Doebbeling B N, Stanley G L, Sheetz C T, Pfaller M A, Houston A K, Annis L, Li N, Wenzel R P
Department of Internal Medicine, University of Iowa College of Medicine, Iowa City 52242.
N Engl J Med. 1992 Jul 9;327(2):88-93. doi: 10.1056/NEJM199207093270205.
Effective hand-washing can prevent nosocomial infections, particularly in high-risk areas of the hospital. There are few clinical studies of the efficacy of specific hand-cleansing agents in preventing the transmission of pathogens from health care workers to patients.
For eight months, we conducted a prospective multiple-crossover trial involving 1894 adult patients in three intensive care units (ICUs). In a given month, the ICU used a hand-washing system involving either chlorhexidine, a broad-spectrum antimicrobial agent, or 60 percent isopropyl alcohol with the optional use of a nonmedicated soap; in alternate months the other system was used.
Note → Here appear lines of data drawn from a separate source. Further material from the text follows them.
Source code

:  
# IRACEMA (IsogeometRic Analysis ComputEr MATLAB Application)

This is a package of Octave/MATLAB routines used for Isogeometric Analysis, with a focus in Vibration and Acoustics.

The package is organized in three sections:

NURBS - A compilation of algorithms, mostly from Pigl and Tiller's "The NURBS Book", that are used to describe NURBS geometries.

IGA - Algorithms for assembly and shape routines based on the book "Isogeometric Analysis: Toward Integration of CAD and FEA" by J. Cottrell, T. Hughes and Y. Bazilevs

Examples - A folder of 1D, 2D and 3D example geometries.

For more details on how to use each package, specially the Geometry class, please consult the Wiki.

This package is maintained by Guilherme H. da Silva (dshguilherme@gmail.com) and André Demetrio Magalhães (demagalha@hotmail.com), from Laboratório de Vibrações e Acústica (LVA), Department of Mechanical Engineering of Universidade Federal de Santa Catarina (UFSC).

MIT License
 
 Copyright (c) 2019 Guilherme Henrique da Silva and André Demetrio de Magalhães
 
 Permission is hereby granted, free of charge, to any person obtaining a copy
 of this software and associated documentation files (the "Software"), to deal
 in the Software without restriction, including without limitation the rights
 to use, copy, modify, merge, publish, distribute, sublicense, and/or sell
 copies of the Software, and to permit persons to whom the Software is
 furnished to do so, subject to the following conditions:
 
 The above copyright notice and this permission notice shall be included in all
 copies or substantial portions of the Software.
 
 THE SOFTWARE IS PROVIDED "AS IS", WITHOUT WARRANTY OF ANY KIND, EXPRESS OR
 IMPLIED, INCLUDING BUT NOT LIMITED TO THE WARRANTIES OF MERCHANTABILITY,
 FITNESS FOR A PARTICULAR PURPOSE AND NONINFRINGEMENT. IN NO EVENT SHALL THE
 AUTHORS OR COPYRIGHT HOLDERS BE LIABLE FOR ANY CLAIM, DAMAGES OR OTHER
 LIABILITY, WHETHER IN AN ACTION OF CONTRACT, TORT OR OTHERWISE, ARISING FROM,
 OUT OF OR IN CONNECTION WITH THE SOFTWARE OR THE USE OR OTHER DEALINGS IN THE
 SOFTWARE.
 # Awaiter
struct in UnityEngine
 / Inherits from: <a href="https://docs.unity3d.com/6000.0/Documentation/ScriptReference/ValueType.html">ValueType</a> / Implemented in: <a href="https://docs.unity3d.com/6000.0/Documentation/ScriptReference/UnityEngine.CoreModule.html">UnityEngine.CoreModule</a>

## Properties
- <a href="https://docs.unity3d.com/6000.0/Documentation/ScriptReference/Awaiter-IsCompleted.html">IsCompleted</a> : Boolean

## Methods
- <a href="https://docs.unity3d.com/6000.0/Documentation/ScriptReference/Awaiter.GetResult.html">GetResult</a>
Rates of nosocomial infection and hand-washing compliance were monitored prospectively.
When chlorhexidine was used, there were 152 nosocomial infections, as compared with 202 when the combination of alcohol and soap was used (adjusted incidence-density ratio [IDR], 0.73; 95 percent confidence interval, 0.59 to 0.90). The largest reduction with chlorhexidine was in gastrointestinal infections (IDR, 0.19; 95 percent confidence interval, 0.05 to 0.64). When chlorhexidine was available, the rates of nosocomial infection declined in each of the ICUs, and health care workers washed their hands more often than when alcohol and soap were used (relative risk, 1.28; 95 percent confidence interval, 1.02 to 1.60). The total volume of alcohol and soap used was 46 percent that of chlorhexidine (P less than 0.001).
A hand-disinfection system using an antimicrobial agent (chlorhexidine) reduces the rate of nosocomial infections more effectively than one using alcohol and soap. The improvement may be explained at least in part by better compliance with hand-washing instructions when chlorhexidine was used.
有效的洗手可预防医院感染,尤其是在医院的高风险区域。关于特定手部清洁制剂在预防病原体从医护人员传播给患者方面的疗效,临床研究较少。
在八个月的时间里,我们对三个重症监护病房(ICU)的1894名成年患者进行了一项前瞻性多重交叉试验。在给定的月份,ICU使用一种洗手系统,该系统要么使用洗必泰(一种广谱抗菌剂),要么使用60%的异丙醇并可选择使用无药皂;在交替的月份使用另一种系统。对医院感染率和洗手依从性进行前瞻性监测。
使用洗必泰时,有152例医院感染,而使用酒精和肥皂组合时为202例(调整后的发病密度比[IDR],0.73;95%置信区间,0.59至0.90)。洗必泰最大程度降低的是胃肠道感染(IDR,0.19;95%置信区间,0.05至0.64)。当有洗必泰可用时,每个ICU的医院感染率均下降,且医护人员洗手的频率高于使用酒精和肥皂时(相对风险,1.28;95%置信区间,1.02至1.60)。酒精和肥皂的使用总量为洗必泰的46%(P<0.001)。
使用抗菌剂(洗必泰)的手部消毒系统比使用酒精和肥皂的系统更有效地降低医院感染率。这种改善至少部分可以通过使用洗必泰时更好地遵守洗手说明来解释。